Tom, Just Let Me Fucking Sleep.
It’s four am now,
I have to be up at eight,
I’ve been scrolling for days it seems,
Tom, just let me fucking sleep.
I’m going to look like a zombie today,
I’m pretty sure that owl is taunting me,
I’ll reblog one more fucking picture,
But Tom, I’m going to fucking sleep.
My homework isn’t done.
I had shit I was supposed to do.
But you were sitting like that again.
And I couldn’t fucking think.
I didn’t shower today,
I couldn’t tear myself away from the screen.
Jesus Christ! It’s 4:30 already?
Holy fuck. I should be asleep.
Tom, do you really have to look like that?
I have a life I need to lead.
But I can’t, because you’re just there.
And I can’t fucking sleep.
The birds are already chirping.
How long have I been sobbing?
Why did I let this happen to me?
Fuck.
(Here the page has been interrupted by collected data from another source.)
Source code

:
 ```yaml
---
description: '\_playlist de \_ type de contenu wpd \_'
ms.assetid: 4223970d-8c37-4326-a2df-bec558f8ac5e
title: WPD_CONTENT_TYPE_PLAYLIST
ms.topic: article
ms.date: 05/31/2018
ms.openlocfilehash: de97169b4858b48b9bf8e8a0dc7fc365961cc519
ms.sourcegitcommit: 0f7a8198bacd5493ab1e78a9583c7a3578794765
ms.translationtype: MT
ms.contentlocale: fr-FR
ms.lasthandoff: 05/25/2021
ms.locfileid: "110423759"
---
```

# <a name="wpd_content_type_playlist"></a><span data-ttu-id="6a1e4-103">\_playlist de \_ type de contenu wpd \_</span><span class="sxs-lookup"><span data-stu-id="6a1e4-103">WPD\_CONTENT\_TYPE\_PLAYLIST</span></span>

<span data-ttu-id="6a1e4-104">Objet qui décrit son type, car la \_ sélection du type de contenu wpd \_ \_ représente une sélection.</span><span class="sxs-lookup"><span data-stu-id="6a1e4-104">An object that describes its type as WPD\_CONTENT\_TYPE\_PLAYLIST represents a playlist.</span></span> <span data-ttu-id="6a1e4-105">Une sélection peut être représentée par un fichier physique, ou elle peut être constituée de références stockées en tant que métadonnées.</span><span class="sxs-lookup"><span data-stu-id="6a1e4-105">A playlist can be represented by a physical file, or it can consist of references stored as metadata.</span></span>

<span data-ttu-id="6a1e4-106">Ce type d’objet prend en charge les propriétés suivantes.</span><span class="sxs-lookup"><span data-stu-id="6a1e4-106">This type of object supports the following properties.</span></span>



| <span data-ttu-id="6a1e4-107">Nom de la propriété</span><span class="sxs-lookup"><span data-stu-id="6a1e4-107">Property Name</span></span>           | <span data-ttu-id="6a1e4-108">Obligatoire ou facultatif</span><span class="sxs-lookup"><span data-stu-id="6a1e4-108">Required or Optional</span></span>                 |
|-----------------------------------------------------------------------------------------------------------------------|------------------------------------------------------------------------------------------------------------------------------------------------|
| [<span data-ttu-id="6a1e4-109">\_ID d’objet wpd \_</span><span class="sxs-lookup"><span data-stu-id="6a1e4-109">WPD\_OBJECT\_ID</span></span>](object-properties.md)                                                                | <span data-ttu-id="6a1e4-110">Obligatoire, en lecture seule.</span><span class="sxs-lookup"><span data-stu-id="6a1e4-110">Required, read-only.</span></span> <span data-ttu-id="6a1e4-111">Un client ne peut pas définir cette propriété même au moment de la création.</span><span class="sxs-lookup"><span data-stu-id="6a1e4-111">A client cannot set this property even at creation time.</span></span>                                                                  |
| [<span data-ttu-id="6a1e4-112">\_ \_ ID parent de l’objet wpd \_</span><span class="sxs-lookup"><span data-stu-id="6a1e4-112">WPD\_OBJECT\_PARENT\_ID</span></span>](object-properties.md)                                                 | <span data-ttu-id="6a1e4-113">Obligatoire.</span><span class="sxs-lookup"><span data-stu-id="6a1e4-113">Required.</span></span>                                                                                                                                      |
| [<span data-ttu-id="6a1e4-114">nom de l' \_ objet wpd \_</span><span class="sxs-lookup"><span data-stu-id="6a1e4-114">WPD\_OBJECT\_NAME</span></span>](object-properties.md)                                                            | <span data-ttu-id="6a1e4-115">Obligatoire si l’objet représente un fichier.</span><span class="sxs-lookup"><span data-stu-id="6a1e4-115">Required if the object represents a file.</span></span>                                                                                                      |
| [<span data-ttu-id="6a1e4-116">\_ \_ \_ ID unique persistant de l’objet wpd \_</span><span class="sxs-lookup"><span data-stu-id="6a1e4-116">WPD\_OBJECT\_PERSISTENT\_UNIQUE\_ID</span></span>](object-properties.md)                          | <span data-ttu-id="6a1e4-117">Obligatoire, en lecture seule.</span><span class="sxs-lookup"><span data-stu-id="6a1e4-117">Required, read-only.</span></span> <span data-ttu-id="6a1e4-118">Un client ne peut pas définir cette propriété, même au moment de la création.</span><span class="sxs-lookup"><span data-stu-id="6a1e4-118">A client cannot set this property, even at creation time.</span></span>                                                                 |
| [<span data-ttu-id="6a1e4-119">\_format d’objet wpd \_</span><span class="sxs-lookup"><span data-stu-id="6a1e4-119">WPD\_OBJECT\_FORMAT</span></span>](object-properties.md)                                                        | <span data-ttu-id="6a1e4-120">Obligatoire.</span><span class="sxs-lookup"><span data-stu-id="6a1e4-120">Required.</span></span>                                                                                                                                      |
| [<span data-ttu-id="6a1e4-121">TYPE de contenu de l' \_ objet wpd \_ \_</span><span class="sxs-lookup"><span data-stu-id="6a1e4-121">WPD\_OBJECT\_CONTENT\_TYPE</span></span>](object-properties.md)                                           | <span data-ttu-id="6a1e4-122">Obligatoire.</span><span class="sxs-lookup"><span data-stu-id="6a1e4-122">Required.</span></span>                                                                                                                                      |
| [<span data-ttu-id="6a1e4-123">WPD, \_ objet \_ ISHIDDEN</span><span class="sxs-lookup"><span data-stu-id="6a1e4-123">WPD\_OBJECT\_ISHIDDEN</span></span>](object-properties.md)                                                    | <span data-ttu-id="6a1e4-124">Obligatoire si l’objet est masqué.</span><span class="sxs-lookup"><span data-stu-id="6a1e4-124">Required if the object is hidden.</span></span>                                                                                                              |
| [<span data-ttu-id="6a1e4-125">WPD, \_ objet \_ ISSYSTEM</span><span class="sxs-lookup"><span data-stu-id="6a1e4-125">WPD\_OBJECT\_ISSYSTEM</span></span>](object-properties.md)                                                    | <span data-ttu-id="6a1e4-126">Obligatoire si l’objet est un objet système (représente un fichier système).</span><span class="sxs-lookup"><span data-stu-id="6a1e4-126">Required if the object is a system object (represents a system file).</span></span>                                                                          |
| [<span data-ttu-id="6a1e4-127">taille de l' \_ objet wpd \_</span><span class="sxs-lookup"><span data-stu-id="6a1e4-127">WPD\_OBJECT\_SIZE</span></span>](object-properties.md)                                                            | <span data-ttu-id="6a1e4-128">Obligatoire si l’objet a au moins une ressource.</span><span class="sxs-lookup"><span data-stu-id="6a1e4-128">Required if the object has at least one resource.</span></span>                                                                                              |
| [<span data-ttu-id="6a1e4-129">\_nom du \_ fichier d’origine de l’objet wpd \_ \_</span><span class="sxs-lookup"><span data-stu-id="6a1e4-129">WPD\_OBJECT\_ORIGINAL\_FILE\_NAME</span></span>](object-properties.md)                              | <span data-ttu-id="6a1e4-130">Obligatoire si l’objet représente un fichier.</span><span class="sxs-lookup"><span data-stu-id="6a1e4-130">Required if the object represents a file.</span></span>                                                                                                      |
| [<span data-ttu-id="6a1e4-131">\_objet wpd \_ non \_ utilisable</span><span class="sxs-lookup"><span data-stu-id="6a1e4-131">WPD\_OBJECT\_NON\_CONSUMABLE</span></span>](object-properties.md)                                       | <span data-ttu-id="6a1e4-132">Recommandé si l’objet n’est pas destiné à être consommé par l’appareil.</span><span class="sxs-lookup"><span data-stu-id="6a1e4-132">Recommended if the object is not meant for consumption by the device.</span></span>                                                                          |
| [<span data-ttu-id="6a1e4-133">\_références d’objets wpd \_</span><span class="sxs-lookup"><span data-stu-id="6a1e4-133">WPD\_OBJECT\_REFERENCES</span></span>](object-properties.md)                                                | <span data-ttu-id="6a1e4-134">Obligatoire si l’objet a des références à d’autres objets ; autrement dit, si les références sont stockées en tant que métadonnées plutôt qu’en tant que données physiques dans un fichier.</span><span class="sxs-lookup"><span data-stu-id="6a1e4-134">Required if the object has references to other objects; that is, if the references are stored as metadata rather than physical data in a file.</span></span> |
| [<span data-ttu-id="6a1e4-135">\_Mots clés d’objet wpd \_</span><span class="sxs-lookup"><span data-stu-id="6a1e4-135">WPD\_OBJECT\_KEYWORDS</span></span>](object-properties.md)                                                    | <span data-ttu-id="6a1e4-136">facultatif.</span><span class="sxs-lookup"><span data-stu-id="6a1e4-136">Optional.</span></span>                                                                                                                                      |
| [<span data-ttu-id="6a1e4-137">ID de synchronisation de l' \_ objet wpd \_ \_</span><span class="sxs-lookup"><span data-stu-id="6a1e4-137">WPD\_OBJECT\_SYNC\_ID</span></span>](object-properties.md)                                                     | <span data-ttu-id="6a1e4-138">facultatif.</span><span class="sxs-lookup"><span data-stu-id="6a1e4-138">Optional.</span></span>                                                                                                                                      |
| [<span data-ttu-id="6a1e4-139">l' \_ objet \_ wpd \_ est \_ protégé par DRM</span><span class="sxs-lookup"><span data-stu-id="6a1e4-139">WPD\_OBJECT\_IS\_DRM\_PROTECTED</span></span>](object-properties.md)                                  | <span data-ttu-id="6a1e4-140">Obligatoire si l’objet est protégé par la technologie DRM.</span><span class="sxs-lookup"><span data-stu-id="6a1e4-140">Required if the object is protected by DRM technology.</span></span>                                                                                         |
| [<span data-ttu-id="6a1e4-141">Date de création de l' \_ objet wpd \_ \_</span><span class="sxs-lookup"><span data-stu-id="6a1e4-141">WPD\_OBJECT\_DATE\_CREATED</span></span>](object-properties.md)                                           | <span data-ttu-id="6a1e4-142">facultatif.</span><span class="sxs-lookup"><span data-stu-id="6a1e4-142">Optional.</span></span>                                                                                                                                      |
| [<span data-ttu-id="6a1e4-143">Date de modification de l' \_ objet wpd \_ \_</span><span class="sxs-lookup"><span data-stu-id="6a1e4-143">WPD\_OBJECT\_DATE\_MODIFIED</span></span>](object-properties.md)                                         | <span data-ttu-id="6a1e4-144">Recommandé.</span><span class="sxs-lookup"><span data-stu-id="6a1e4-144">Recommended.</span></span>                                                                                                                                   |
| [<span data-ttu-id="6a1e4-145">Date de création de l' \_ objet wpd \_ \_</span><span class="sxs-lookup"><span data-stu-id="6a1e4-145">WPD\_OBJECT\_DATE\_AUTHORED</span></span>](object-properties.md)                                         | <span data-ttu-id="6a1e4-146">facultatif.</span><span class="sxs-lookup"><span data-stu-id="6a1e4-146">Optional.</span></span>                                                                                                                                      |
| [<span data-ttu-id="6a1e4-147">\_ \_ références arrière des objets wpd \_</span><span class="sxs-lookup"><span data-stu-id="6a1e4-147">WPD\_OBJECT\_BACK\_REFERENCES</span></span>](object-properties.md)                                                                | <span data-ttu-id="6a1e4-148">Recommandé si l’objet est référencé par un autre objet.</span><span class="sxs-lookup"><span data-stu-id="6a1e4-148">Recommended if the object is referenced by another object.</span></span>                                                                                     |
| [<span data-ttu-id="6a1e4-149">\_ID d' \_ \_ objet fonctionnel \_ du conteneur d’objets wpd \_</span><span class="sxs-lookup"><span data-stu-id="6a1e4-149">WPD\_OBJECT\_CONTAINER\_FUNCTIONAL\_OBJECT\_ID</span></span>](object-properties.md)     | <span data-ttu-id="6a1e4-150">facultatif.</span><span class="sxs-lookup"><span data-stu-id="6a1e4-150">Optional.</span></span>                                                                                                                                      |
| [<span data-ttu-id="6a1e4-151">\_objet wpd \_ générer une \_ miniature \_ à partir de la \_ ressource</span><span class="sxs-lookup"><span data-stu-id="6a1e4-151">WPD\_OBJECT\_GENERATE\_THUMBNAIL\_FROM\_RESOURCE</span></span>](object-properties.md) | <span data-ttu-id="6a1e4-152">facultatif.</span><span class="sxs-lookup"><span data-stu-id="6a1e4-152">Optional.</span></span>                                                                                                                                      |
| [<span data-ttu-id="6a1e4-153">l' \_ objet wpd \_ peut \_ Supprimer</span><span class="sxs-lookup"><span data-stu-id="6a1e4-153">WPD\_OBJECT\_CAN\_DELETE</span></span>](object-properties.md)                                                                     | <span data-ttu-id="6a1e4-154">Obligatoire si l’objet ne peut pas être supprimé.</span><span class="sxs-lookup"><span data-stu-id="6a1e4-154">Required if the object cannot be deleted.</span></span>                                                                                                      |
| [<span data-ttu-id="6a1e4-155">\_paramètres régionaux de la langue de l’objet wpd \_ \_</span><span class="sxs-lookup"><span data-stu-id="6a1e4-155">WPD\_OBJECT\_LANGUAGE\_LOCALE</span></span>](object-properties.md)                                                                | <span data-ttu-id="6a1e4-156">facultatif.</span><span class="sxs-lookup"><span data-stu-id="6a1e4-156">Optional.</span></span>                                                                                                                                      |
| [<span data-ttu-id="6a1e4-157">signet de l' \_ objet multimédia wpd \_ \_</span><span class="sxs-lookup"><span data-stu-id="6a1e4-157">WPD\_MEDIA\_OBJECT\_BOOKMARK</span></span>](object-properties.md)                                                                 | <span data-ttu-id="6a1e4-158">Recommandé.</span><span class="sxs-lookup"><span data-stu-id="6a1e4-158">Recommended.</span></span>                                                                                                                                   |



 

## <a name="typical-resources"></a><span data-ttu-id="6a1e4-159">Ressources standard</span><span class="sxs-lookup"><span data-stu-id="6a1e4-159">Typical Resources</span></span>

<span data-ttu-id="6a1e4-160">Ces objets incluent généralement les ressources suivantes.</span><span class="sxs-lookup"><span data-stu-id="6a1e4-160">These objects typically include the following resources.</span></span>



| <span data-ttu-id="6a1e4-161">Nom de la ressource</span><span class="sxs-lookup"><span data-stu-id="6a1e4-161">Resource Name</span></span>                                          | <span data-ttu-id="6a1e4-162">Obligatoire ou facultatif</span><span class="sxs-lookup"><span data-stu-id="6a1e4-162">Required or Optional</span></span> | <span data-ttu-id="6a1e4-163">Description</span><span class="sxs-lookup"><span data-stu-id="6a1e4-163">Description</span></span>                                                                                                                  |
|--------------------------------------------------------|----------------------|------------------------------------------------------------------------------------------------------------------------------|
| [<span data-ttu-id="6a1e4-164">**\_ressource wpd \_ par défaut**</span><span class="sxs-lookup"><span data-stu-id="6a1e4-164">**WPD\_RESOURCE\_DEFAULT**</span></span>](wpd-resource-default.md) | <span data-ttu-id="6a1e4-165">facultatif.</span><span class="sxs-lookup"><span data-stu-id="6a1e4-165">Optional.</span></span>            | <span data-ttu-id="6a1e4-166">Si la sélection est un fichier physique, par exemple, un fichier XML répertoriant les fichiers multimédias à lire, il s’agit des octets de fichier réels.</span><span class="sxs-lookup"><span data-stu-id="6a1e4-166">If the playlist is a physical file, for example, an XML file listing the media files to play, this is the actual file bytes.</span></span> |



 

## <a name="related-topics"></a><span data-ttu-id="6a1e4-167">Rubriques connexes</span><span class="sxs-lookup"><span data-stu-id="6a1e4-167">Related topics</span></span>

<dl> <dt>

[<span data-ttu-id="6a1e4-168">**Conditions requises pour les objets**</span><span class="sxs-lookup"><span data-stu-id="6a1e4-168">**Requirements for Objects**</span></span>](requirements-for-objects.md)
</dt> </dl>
Tom, I really need some fucking sleep.
It’s 5 fucking am Tom.
A new photoshoot just leaked.
Your’re making that fucking face again.
And I’m still not fucking asleep.
How am I supposed to function today Tom?
I won’t be able to stay awake.
Add to that I won’t stop thinking of your stupid fucking face.
Thanks for not letting me just fucking sleep.
My friends wonder what’s wrong with me.
My parents think I’m on drugs.
My followers on tumblr understand.
Because they also didn’t fucking sleep.
The sun is starting to rise.
I don’t know what to do with myself.
My life is out of control, it seems.
Because, Tom, you just wouldn’t let me fucking sleep.
My alarm is screaming at me.
I can’t handle this shit right now.
You’ve just started to tweet.
What the fuck is sleep?
I fell asleep in the shower.
And in all of my classes too.
And lunch was one long snooze.
But tonight, I swear I will be stronger, I will fucking sleep.
But first I’ll check tumblr.
Just for moment I swear.
Oh look, new pictures of Tom.
Fuck sleep, I’m staying right fucking here.